The court rejected the company’s claim that Stephens overstepped a funeral home dress code requiring her to wear clothing corresponding to her birth gender and that allowing her to continue to work at the funeral home would distract mourners. It also said the company wasn’t protected by a federal religious freedom law, even though Rost said allowing Stephens to continue working would conflict with his Christian beliefs.
“You’re talking about someone with the same bundle of experience and qualifications coming back in the form of a woman,” Nevins said. “That sounds like not only a viable sex discrimination case but a slam dunk case.”
Congress Question?
The Justice Department—and 16 states that recently asked the Supreme Court to scrap the decision—say Congress didn’t intend Title VII’s ban on sex discrimination to cover bias against lesbian, gay, bisexual, or transgender employees.
The DOJ said Congress has specifically included gender identity as a protected class in federal hate crimes law. Because lawmakers haven’t similarly amended Title VII, the department said Congress didn’t intend gender identity bias to be covered.
The Senate passed a federal ban on LGBT bias in 2013, but that measure didn’t get a vote in the House. Similar legislation has been introduced in Congress several times over the last two decades.

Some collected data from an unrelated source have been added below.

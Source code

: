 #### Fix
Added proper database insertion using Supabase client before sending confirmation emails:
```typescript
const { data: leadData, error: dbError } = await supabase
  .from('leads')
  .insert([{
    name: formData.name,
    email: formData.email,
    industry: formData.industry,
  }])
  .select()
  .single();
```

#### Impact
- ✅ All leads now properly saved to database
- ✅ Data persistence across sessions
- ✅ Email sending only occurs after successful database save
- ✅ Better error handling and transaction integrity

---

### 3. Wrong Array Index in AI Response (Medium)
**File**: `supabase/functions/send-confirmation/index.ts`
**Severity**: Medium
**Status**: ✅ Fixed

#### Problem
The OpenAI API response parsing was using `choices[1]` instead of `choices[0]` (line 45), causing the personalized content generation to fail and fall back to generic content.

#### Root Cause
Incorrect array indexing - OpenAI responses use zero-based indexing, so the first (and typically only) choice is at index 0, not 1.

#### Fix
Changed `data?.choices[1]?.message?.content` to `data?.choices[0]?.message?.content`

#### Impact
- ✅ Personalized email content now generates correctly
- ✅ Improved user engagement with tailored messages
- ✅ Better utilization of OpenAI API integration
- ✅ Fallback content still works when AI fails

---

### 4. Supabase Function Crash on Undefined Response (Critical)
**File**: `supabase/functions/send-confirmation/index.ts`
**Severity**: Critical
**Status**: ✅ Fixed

“This debate highlights the fact that the crown jewel of LGBT activism since the dawn of the contemporary LGBT equality movement half a century ago— federal nondiscrimination legislation—remains unachieved,” Gregory Angelo, president of the Log Cabin Republicans, told Bloomberg Law. “As it is the strongest, cleanest, and most permanent means to achieving nondiscrimination protections, it is clear that the path to LGBT freedom in the United States rests not in the courts, but in legislatures across the country and in the nation’s capital.”
“This conservative solution is not only overdue, but necessary given the political landscape in the United States today,” Angelo said.
Laws in 20 states and Washington, D.C., directly ban employment discrimination based on sexual orientation and gender identity.